#### Exercise materials

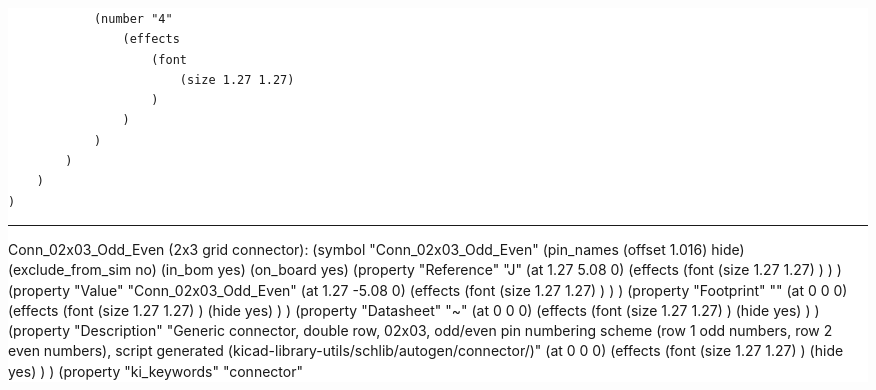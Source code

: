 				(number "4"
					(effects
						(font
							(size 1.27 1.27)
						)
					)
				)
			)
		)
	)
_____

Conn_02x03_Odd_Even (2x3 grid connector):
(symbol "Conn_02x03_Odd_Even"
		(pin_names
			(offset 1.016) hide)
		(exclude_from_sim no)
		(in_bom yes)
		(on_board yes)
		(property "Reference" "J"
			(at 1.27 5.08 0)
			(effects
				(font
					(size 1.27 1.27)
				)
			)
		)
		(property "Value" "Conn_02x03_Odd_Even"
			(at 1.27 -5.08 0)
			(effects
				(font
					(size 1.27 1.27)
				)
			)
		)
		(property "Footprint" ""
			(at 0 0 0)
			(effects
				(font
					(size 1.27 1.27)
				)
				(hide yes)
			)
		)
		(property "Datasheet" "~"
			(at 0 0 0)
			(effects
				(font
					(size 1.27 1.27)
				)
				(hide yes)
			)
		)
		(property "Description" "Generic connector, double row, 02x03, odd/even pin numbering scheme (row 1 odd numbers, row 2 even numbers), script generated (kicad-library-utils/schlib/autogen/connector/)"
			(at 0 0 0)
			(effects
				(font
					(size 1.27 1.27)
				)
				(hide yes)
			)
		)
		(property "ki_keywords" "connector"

########

(Problem to solve) The job here is to find each line above with the word "connector" and copy it.

(Solution to the exercise)
Conn_02x03_Odd_Even (2x3 grid connector):
		(property "Description" "Generic connector, double row, 02x03, odd/even pin numbering scheme (row 1 odd numbers, row 2 even numbers), script generated (kicad-library-utils/schlib/autogen/connector/)"
		(property "ki_keywords" "connector"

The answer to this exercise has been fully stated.